In der ersten Pause haben sich die Trainer drei, vier Clips angeguckt: Die Gegentore eben, auch einen dieser Scheibenverluste, die in der insgesamt eigentlich guten ersten Saisonphase doch arg oft vorkommen. Das wird dann in der Kabine auch angesprochen, mit Erfolg: Den Puck gibt man fortan jendefalls nicht mehr so einfach ab, auch dank eines Koziol-Treffers gelingt die Wende – und Bick hält mit späten starken Paraden den Sieg fest, 4:3. „Das war ganz wichtig“, urteilt Fritzmeier erleichtert.

Zwei Tage nach der Comeback-Party gegen Crimmitschau wird man das Spitzenspiel in Kaufbeuren mit dem selben Resultat verlieren, da zeigt sich wieder: Der Verdrängungswettbewerb in der zweiten Liga ist hart, das Geschehen auf dem Eis immer wieder eng umkämpft – und allerorten die Sehnsucht nach der DEL groß. Nur fallen die Versuche, diese Vision zu verwirklichen, ganz unterschiedlich aus. In der Herangehensweise und der Zwischenbilanz. Die alten Rivalen aus Kassel, bei denen man jetzt am Freitag antreten wird, haben ebenso wie die am Sonntag an den Ratsweg kommenden Dresdner nach einem holprigen Rundenstart ihren Coach gerade schon ausgetauscht. Bewährte Alleinunterhalter an der Bande sind weit verbreitet in der Liga, das kennt man auch in Frankfurt. Nun arbeitet man hier aber nach einem anderen Modell.

Drei weitgehend gleichberechtigte junge Trainer aus Finnland, die in ihrer Heimat bislang nur im Nachwuchs gearbeitet haben? Klingt nach einem mutigen Experiment. Fritzmeier indes ist von Tiilikainen, Raita und Salo ohnehin überzeugt, und die ersten Saisonwochen erscheinen verheißungsvoll. Nach 15 Spielen sind die Löwen Tabellenzweiter, das hätte nach dem großen Umbruch schlechter anfangen können. Zumal mit vielen jungen Spielern, die sich Stück für Stück auf DEL-Niveau entwickeln sollen, jetzt aber eben bei aller Begabung noch Lernbedarf haben. Für begehrte Talente wie Verteidiger Leon Hüttl war das Konzept mit einem umfassenden Trainerstab und professionellen Rahmenbedingungen ein gutes Argument für das Ja-Wort zu den Löwen – auch bei dieser Überzeugungsarbeit helfen die Videoanalysen, die in Frankfurt wie an den meisten anderen Standorten bislang nicht üblich waren. Während sie für Tiilikainen und Co. in Finnland längst selbst in der Nachwuchsarbeit Alltag waren.

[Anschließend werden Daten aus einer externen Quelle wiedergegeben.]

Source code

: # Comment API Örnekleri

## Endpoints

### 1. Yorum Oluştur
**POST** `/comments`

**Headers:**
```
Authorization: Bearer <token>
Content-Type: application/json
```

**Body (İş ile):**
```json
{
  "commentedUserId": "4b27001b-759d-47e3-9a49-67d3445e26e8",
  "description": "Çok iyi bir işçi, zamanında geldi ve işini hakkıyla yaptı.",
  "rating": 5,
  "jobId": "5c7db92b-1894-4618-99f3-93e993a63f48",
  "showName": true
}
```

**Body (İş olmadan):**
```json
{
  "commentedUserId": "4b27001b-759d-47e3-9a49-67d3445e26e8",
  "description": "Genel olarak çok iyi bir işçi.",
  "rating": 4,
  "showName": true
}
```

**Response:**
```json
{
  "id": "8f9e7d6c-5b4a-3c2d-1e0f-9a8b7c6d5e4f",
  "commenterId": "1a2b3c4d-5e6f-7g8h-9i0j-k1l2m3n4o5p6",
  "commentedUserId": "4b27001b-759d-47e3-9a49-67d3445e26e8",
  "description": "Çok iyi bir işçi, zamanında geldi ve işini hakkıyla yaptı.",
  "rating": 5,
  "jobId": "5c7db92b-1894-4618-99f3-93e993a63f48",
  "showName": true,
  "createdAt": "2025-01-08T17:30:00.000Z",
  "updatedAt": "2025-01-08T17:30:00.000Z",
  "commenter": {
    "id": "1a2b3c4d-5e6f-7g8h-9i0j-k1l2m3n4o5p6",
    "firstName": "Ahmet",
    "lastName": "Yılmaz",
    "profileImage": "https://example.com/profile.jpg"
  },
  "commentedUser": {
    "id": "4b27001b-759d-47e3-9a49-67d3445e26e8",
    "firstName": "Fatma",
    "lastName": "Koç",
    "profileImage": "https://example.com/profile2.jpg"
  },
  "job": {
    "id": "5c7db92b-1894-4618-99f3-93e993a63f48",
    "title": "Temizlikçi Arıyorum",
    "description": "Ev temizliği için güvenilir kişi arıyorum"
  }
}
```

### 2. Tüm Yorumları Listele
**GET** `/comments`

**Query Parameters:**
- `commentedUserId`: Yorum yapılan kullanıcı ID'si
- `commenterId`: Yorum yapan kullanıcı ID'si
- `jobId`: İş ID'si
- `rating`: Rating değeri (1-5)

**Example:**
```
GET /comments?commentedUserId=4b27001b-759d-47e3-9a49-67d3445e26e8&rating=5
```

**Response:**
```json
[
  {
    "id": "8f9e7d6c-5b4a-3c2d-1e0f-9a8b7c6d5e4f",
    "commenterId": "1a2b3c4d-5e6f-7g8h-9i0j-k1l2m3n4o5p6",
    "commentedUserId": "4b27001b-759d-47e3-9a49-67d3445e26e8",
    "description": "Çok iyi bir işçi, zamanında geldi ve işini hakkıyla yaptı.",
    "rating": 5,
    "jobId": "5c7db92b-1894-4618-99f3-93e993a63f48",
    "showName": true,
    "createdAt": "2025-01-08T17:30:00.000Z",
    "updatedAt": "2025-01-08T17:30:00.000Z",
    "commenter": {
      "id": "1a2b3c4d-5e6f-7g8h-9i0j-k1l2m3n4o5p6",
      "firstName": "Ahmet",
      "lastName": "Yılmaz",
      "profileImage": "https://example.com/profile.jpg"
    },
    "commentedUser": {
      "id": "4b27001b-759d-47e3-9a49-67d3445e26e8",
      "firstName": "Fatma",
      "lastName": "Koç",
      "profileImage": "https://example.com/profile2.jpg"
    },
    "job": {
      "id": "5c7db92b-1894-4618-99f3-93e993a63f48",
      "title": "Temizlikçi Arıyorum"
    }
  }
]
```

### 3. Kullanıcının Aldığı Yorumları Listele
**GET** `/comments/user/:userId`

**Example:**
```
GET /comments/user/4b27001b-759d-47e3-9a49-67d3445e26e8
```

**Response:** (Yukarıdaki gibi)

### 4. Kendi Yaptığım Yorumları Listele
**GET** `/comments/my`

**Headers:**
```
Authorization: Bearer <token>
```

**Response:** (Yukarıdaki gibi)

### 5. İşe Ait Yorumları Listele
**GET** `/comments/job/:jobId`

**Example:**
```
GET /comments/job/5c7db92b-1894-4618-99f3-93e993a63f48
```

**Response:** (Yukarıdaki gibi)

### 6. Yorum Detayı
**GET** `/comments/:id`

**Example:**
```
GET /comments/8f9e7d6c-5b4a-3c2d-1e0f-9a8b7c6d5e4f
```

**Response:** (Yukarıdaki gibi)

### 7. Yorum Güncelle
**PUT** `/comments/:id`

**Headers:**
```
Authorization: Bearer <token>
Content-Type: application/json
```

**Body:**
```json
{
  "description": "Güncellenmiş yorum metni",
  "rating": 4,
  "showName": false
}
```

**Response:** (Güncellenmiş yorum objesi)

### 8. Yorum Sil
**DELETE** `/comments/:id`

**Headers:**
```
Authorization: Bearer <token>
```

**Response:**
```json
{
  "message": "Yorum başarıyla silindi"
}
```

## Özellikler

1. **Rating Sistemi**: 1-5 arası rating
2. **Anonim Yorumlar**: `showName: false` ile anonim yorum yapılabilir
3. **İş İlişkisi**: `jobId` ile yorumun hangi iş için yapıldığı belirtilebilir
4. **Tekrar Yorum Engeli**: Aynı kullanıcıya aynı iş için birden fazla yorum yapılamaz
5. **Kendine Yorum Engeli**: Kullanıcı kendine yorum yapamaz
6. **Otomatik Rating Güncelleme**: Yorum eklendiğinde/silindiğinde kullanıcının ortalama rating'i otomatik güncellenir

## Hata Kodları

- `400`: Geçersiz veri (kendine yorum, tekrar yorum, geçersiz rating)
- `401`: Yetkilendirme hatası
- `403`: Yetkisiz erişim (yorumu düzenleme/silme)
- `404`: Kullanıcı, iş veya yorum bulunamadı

„Für die Coaches unten an der Bank ist das Gesamtbild nicht so leicht zu sehen, sie haben nicht den kompletten Überblick. So können sie sich bestimmte Szenen noch mal ansehen, ihre Eindrücke überprüfen und das an die Spieler weitergeben“, erklärt Fritzmeier Vorzüge des Videostudiums. Die Bilder könnten auch in der Pause in der Kabine gezeigt werden, was aber bislang nicht genutzt wird. „Man darf die Spieler auch nicht überfrachten“, meint der Sportdirektor.

Die Arbeit für die Trainer indes endet nicht mit der Schlusssirene. Die Partie vom Freitagabend muss nach-, die Partie am Sonntag vorbereitet werden. Salos Bildmaterial kommt bei vielen Gelegenheiten zum Einsatz, auch bei Mannschaftssitzungen oder Einzelgesprächen, dank seiner Vorarbeit rasch zu durchforsten mit Stichworten, Spielernamen, Tastenkombinationen. Die Nacht wird kurz. Valtteri Salo, selbst erst 28 Jahre alt, ist auch Torwarttrainer, und er bereits hat die eine oder andere Szene im Kopf, die er Goalie Bick zeigen will. Nur gut, dass alle Schnipsel schon schön sortiert in seinem Laptop liegen.